(Reuters) - Shares of mortgage insurers Radian Inc (RDN.N) and MGIC Investment Corp (MTG.N) surged after Barclays gave its top rating to the stocks, saying the companies have better access to the capital needed to absorb any additions to loss reserves.
Shares of MGIC soared 25 percent to $5.22, while Radian shares were at a near three-year high at $10.53 by early afternoon on the New York Stock Exchange.
“Our biggest reason for remaining cautious on the mortgage insurers until now was that we were concerned that the companies may not be adequately reserved for currently delinquent loans,” Barclays analyst Mark DeVries said in a note to clients.
Radian recently said it raised $700 million through a sale of stock and bonds. Rival MGIC also disclosed in its fourth- quarter earnings call that it was exploring the option of raising the capital.
DeVries expects MGIC to raise capital without much trouble, given Radian’s successful offering.
DeVries said that less default notices and lower exposures to claims through settlement with counterparties will boost MGIC shares and raised the target price on the stock to $8 from $1.
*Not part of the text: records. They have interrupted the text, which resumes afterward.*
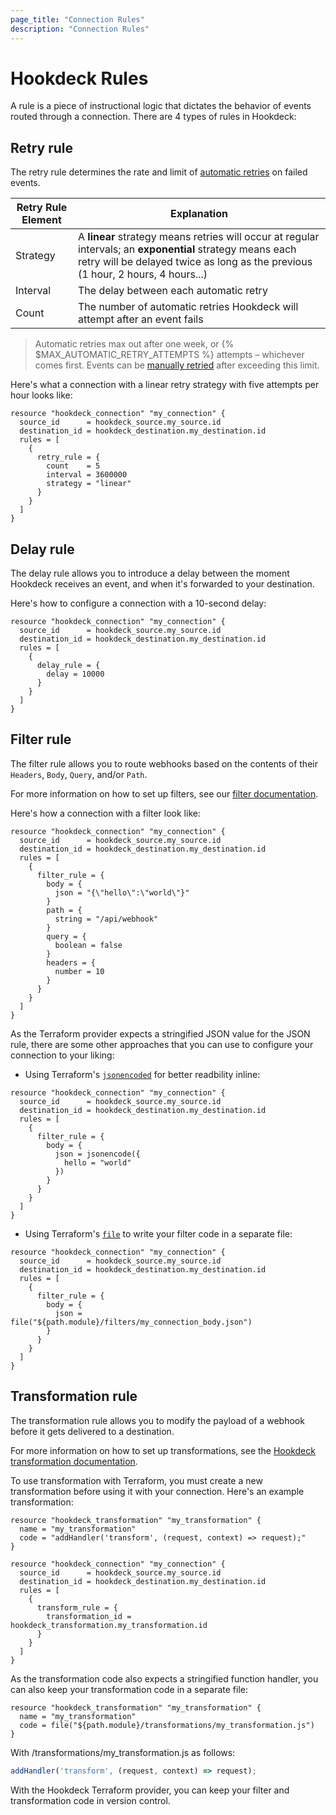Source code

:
 ```yaml
---
page_title: "Connection Rules"
description: "Connection Rules"
---
```


# Hookdeck Rules

A rule is a piece of instructional logic that dictates the behavior of events routed through a connection. There are 4 types of rules in Hookdeck:

## Retry rule

The retry rule determines the rate and limit of [automatic retries](https://hookdeck.com/docs/automatically-retry-events) on failed events.

| Retry Rule Element | Explanation                                                                                                                                                                                   |
| ------------------ | --------------------------------------------------------------------------------------------------------------------------------------------------------------------------------------------- |
| Strategy           | A **linear** strategy means retries will occur at regular intervals; an **exponential** strategy means each retry will be delayed twice as long as the previous (1 hour, 2 hours, 4 hours...) |
| Interval           | The delay between each automatic retry                                                                                                                                                        |
| Count              | The number of automatic retries Hookdeck will attempt after an event fails                                                                                                                    |

> Automatic retries max out after one week, or {% $MAX_AUTOMATIC_RETRY_ATTEMPTS %} attempts – whichever comes first. Events can be [manually retried](https://hookdeck.com/docs/manually-retry-events) after exceeding this limit.

Here's what a connection with a linear retry strategy with five attempts per hour looks like:

```hcl
resource "hookdeck_connection" "my_connection" {
  source_id      = hookdeck_source.my_source.id
  destination_id = hookdeck_destination.my_destination.id
  rules = [
    {
      retry_rule = {
        count    = 5
        interval = 3600000
        strategy = "linear"
      }
    }
  ]
}
```

## Delay rule

The delay rule allows you to introduce a delay between the moment Hookdeck receives an event, and when it's forwarded to your destination.

Here's how to configure a connection with a 10-second delay:

```hcl
resource "hookdeck_connection" "my_connection" {
  source_id      = hookdeck_source.my_source.id
  destination_id = hookdeck_destination.my_destination.id
  rules = [
    {
      delay_rule = {
        delay = 10000
      }
    }
  ]
}
```

## Filter rule

The filter rule allows you to route webhooks based on the contents of their `Headers`, `Body`, `Query`, and/or `Path`.

For more information on how to set up filters, see our [filter documentation](https://hookdeck.com/docs/filters).

Here's how a connection with a filter look like:

```hcl
resource "hookdeck_connection" "my_connection" {
  source_id      = hookdeck_source.my_source.id
  destination_id = hookdeck_destination.my_destination.id
  rules = [
    {
      filter_rule = {
        body = {
          json = "{\"hello\":\"world\"}"
        }
        path = {
          string = "/api/webhook"
        }
        query = {
          boolean = false
        }
        headers = {
          number = 10
        }
      }
    }
  ]
}
```

As the Terraform provider expects a stringified JSON value for the JSON rule, there are some other approaches that you can use to configure your connection to your liking:

- Using Terraform's [`jsonencoded`](https://developer.hashicorp.com/terraform/language/functions/jsonencode) for better readbility inline:

```hcl
resource "hookdeck_connection" "my_connection" {
  source_id      = hookdeck_source.my_source.id
  destination_id = hookdeck_destination.my_destination.id
  rules = [
    {
      filter_rule = {
        body = {
          json = jsonencode({
            hello = "world"
          })
        }
      }
    }
  ]
}
```

- Using Terraform's [`file`](https://developer.hashicorp.com/terraform/language/functions/file) to write your filter code in a separate file:

```hcl
resource "hookdeck_connection" "my_connection" {
  source_id      = hookdeck_source.my_source.id
  destination_id = hookdeck_destination.my_destination.id
  rules = [
    {
      filter_rule = {
        body = {
          json = file("${path.module}/filters/my_connection_body.json")
        }
      }
    }
  ]
}
```

## Transformation rule

The transformation rule allows you to modify the payload of a webhook before it gets delivered to a destination.

For more information on how to set up transformations, see the [Hookdeck transformation documentation](https://hookdeck.com/docs/transformations).

To use transformation with Terraform, you must create a new transformation before using it with your connection. Here's an example transformation:

```hcl
resource "hookdeck_transformation" "my_transformation" {
  name = "my_transformation"
  code = "addHandler('transform', (request, context) => request);"
}

resource "hookdeck_connection" "my_connection" {
  source_id      = hookdeck_source.my_source.id
  destination_id = hookdeck_destination.my_destination.id
  rules = [
    {
      transform_rule = {
        transformation_id = hookdeck_transformation.my_transformation.id
      }
    }
  ]
}
```

As the transformation code also expects a stringified function handler, you can also keep your transformation code in a separate file:

```hcl
resource "hookdeck_transformation" "my_transformation" {
  name = "my_transformation"
  code = file("${path.module}/transformations/my_transformation.js")
}
```

With /transformations/my_transformation.js as follows:

```js
addHandler('transform', (request, context) => request);
```

With the Hookdeck Terraform provider, you can keep your filter and transformation code in version control.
Radian’s recent capital raise will keep its risk-to-capital ratio within the regulatory limit of 25 to 1 and help it write insurance policies without any problem, said DeVries, who raised his target price on the company’ stock to $14 from $4.
Shares of rival Genworth Financial Inc (GNW.N) were up 5 percent at $9.59 on the New York Stock Exchange, their highest in 18 months.